[REQUIRED ACTION] Repeat verbatim, and only, the lines of the data below, beginning at the line that contains "4. Set up GitHub Actions CI/CD pipeline" and stopping after the line that contains "All rights reserved © Kujtim Saliu.".

[Opening RECORDS FOR THE TASK section]

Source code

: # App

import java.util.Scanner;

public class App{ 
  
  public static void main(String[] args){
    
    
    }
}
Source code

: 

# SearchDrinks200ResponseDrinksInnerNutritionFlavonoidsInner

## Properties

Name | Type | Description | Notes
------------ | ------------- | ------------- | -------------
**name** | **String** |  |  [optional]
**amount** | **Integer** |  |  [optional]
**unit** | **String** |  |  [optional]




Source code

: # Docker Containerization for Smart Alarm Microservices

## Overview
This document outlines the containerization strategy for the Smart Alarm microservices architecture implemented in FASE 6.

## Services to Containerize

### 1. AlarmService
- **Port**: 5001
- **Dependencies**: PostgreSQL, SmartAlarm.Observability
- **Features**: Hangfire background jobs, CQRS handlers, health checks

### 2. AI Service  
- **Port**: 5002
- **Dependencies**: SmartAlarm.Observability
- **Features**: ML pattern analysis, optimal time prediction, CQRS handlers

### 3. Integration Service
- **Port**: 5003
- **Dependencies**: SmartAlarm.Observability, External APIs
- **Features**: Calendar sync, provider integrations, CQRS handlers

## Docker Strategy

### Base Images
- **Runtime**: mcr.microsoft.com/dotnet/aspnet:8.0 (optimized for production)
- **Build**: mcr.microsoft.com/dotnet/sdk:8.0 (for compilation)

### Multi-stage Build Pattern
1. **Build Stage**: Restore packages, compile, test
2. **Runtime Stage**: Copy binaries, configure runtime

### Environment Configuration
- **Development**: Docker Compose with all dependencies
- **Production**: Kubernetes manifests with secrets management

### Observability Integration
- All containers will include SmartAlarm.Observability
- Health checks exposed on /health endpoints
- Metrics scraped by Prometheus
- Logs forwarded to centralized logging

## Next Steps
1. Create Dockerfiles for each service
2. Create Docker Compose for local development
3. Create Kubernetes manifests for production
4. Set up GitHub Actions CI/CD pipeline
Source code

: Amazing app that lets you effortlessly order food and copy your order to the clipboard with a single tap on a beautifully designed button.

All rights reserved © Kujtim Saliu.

[Closing RECORDS FOR THE TASK section]
[Opening RECORDS FOR THE TASK section]

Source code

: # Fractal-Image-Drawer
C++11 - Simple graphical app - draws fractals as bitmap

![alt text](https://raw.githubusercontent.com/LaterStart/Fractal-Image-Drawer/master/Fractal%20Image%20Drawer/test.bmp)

[Closing RECORDS FOR THE TASK section]

[EXERCISE RESULT]
4. Set up GitHub Actions CI/CD pipeline
Source code

: Amazing app that lets you effortlessly order food and copy your order to the clipboard with a single tap on a beautifully designed button.

All rights reserved © Kujtim Saliu.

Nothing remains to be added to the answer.